Peki biz böyle düşünürken birilerinin halen hacı bektaş isminde ve kasabasında ısrar etmesi ve halkımızın oradan koparılmasına izin vermemesi tuhaf değil mi?
Bunca yüzyıl hiçbir derdimize derman olmamış bektaş ve kasabasının bundan sonrada yüzyıllarımızı çalmayacağını kim iddia edebilir?
Oysa bizim tavsiyemiz net ve garantilidir,Bektaşa harcanan zaman bir mutahhariye,beheştiye,kummiye,şeyh radiye,şiraziye ,humeyniye hameneye,sistaniye yada bugün tüm dünyada Ehli beyt dostlarının kabul ettiği temel yazılı kaynakalara harcansa Ehli Beyte ulaşma konusunda DAHA AKILLICA OLMAZ MI?
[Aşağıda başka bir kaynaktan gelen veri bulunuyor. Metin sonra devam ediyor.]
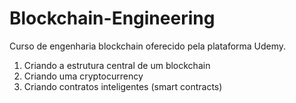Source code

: # Blockchain-Engineering
Curso de engenharia blockchain oferecido pela plataforma Udemy. 

1. Criando a estrutura central de um blockchain
2. Criando uma cryptocurrency
3. Criando contratos inteligentes (smart contracts)
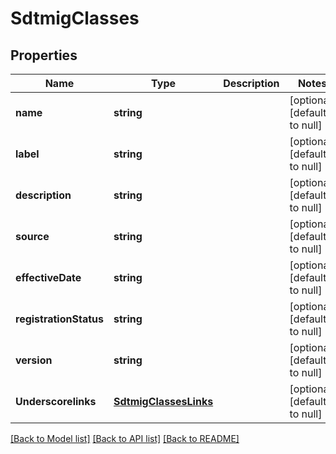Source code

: # SdtmigClasses

## Properties
Name | Type | Description | Notes
------------ | ------------- | ------------- | -------------
**name** | **string** |  | [optional] [default to null]
**label** | **string** |  | [optional] [default to null]
**description** | **string** |  | [optional] [default to null]
**source** | **string** |  | [optional] [default to null]
**effectiveDate** | **string** |  | [optional] [default to null]
**registrationStatus** | **string** |  | [optional] [default to null]
**version** | **string** |  | [optional] [default to null]
**Underscorelinks** | [**SdtmigClassesLinks**](SdtmigClassesLinks.md) |  | [optional] [default to null]

[[Back to Model list]](../README.md#documentation-for-models) [[Back to API list]](../README.md#documentation-for-api-endpoints) [[Back to README]](../README.md)


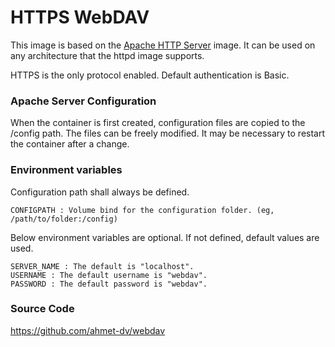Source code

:# HTTPS WebDAV

This image is based on the [Apache HTTP Server] image. It can be used on any architecture that the httpd image supports.

HTTPS is the only protocol enabled. Default authentication is Basic.

### Apache Server Configuration

When the container is first created, configuration files are copied to the /config path. The files can be freely modified. It may be necessary to restart the container after a change.

### Environment variables

Configuration path shall always be defined.

    CONFIGPATH : Volume bind for the configuration folder. (eg, /path/to/folder:/config)

Below environment variables are optional. If not defined, default values are used.

    SERVER_NAME : The default is "localhost".
    USERNAME : The default username is "webdav".
    PASSWORD : The default password is "webdav".

### Source Code

https://github.com/ahmet-dv/webdav

[Apache HTTP Server]: <https://hub.docker.com/_/httpd>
Sözün özü; Hacı Bektaş kasabasında ilk dönemden bu yana mescid vardı ve bugün olduğu gibi Sünni Hanefi usulde namaz kılınıyordu ,Osmanlı bey ve padişahları buranın imaratıyla sürekli ilgilendiler 1826 dan sonrada buraya minare de yapıldı sonrada cumhuriyet döneminde cami diyanete bağlandı.
Hacı Bektaş müzesine açılış envanterinde olmayan bir adet kerbela toprağı 1980 den sonra konuldu ve 2013 yılında da sayı özel bir köşe açılarak 8-10 a çıkarıldı,tüm bunlar müzecilik geleneğine uygun olarak müzeyi zenginleştirmek için yapıldı.
Yoksa bu toprakların hacı bektaştan kaldığını yada hacı bektaşın namazda toprağa secde ettiğini ileri sürmek yukarıdaki açıklamalar dikkate alınırsa kanıtsız uydurmadan başka bir şey değildir.